O Orçamento do Estado deve ser submetido a fiscalização preventiva. A recomendação para este ato inédito partiu de Jorge Miranda, que aconselha Cavaco Silva a exigir um compromisso ao Parlamento para que o assunto “não venha a inquinar toda a vida política, económica e social”.

Os constitucionalistas, com Jorge Miranda à cabeça, defendem que o próximo Orçamento do Estado para 2013 deve ser submetido ao Tribunal Constitucional para fiscalização preventiva.
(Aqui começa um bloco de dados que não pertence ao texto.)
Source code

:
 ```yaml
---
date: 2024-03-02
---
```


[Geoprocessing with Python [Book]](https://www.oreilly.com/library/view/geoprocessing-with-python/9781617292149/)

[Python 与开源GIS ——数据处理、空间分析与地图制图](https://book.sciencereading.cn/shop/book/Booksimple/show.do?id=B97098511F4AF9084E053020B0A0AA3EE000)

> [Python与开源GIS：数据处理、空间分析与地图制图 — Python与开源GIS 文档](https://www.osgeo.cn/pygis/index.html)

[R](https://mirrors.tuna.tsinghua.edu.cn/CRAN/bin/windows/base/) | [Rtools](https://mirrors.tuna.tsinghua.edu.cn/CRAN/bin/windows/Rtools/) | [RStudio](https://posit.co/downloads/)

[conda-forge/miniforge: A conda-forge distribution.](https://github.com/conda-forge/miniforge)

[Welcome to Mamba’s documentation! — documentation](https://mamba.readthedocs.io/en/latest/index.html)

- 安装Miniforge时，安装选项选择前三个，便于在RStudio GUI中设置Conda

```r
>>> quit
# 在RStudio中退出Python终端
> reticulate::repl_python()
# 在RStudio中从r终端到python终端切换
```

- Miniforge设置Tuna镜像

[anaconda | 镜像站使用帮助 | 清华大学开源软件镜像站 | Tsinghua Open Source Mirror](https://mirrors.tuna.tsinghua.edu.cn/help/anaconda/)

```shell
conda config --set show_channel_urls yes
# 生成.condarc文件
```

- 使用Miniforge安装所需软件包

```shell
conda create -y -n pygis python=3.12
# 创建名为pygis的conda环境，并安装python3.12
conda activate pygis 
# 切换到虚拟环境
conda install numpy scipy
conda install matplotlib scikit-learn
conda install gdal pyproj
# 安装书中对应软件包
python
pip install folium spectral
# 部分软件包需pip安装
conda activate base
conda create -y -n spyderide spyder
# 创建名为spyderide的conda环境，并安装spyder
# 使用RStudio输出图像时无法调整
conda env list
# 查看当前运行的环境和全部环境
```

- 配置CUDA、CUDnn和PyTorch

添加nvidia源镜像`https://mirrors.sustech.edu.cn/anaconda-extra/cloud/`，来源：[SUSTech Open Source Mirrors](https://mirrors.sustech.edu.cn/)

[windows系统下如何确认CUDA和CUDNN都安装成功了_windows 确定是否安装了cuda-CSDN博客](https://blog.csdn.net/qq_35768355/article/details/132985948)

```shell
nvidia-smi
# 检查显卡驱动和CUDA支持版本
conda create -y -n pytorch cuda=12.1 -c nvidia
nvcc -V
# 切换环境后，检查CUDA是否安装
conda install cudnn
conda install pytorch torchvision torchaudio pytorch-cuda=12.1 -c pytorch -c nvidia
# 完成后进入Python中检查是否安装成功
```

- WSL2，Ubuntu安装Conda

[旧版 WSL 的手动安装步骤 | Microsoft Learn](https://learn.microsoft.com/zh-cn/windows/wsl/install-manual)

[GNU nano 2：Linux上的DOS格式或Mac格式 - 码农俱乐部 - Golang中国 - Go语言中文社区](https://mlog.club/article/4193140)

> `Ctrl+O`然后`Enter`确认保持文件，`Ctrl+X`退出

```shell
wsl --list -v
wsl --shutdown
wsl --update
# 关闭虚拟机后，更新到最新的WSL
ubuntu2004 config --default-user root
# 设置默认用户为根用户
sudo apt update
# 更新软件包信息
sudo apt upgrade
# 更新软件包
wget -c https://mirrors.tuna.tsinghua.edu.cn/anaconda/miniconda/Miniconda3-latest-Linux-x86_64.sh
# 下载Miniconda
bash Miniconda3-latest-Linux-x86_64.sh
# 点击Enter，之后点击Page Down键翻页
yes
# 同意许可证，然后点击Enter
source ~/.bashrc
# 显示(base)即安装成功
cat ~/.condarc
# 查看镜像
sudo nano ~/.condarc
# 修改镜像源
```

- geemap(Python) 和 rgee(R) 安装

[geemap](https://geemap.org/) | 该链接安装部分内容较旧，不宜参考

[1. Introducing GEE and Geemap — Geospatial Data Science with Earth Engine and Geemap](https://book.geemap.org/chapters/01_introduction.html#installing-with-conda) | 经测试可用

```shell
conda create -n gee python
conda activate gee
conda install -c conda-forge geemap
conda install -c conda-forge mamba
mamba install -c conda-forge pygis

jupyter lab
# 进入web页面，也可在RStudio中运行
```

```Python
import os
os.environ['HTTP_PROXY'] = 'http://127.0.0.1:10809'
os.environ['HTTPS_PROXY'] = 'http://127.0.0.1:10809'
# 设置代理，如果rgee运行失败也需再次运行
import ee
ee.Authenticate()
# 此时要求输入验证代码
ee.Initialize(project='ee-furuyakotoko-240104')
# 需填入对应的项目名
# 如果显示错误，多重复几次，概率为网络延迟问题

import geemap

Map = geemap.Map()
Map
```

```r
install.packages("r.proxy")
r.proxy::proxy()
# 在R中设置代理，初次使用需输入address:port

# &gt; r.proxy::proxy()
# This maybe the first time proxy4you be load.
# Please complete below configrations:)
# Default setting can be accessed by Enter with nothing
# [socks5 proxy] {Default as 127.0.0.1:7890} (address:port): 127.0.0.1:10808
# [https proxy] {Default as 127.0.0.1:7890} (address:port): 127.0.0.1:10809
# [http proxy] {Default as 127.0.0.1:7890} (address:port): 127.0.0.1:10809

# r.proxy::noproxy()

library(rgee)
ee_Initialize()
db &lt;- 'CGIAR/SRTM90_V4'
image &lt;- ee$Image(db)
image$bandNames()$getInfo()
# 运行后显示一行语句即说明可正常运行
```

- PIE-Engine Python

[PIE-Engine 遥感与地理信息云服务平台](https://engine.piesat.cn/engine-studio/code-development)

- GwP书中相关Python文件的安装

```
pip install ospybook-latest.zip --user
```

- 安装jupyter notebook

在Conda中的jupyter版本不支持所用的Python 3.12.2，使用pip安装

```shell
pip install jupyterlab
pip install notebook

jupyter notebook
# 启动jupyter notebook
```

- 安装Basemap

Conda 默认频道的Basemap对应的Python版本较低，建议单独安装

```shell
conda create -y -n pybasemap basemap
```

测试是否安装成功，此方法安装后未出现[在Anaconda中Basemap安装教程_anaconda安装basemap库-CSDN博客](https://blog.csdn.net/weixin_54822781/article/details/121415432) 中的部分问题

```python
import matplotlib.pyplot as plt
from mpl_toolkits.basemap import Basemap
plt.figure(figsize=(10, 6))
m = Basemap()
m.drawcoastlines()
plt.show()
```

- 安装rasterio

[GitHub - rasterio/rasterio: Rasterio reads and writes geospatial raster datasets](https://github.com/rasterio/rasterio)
Nunca tal foi feito, mas o Presidente da República, Cavaco Silva, deve procurar antecipar um eventual cenário de crise “o mais cedo possível”.

“Deve pedir a fiscalização preventiva e acho que deve exigir uma resolução do problema na Assembleia da República, através de um compromisso, como noutros países se tem tentado fazer”, argumentou Jorge Miranda, ao jornal i, referindo que esse compromisso será essencial para que o assunto “não venha a inquinar toda a vida política, económica e social” de 2013.

O Presidente da República está mesmo “obrigado moralmente” a pedir a fiscalização preventiva, complementou Jorge Bacelar Gouveia, constitucionalista que exerceu funções de deputado eleito pelo PSD. Isto porque, na apresentação do Orçamento do Estado para o ano em curso, Cavaco justificou não ter pedido a fiscalização para que o país não corresse o risco de ficar sem Orçamento numa altura em que já se encontrava sob resgate financeiro.

Um antigo assessor dos anteriores Presidentes Mário Soares e Jorge Sampaio complementou que é “imprescindível e necessário” recorrer ao Tribunal Constitucional. “No primeiro mandato [Cavaco Silva] disse que não ia fazer como Mário Soares e que sempre que tivesse dúvidas de constitucionalidade ia colocar essas dúvidas ao TC e não o tem feito”, criticou José Reis Novais.